* DATA SHOWN:
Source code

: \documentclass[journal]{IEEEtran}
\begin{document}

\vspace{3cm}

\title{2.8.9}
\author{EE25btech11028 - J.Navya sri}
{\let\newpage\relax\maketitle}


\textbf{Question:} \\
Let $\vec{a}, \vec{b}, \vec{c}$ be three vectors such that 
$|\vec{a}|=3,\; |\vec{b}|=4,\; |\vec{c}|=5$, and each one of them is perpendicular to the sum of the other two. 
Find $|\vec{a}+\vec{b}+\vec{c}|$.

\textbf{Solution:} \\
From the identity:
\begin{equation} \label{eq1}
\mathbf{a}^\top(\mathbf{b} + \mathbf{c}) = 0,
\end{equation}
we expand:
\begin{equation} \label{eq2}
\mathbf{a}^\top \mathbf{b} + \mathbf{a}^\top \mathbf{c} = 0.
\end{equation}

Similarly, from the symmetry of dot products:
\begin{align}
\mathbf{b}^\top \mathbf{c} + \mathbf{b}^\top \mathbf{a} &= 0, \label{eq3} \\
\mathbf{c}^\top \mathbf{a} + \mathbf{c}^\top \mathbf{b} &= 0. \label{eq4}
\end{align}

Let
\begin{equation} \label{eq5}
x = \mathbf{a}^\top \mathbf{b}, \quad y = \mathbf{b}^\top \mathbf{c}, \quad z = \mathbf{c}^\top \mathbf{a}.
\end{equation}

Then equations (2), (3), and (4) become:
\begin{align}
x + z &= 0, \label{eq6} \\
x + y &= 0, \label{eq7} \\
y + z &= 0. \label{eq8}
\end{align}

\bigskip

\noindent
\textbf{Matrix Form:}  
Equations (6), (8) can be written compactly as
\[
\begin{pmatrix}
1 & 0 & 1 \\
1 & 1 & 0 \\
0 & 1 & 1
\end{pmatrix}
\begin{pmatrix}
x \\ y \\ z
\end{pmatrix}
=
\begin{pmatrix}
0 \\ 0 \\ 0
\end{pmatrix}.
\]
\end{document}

* PROBLEM DESCRIPTION: Search the listing for the word "mathbf" and return each line that holds it.

* ANSWER TO THIS PROBLEM:
\mathbf{a}^\top(\mathbf{b} + \mathbf{c}) = 0,
\mathbf{a}^\top \mathbf{b} + \mathbf{a}^\top \mathbf{c} = 0.
\mathbf{b}^\top \mathbf{c} + \mathbf{b}^\top \mathbf{a} &= 0, \label{eq3} \\
\mathbf{c}^\top \mathbf{a} + \mathbf{c}^\top \mathbf{b} &= 0. \label{eq4}
x = \mathbf{a}^\top \mathbf{b}, \quad y = \mathbf{b}^\top \mathbf{c}, \quad z = \mathbf{c}^\top \mathbf{a}.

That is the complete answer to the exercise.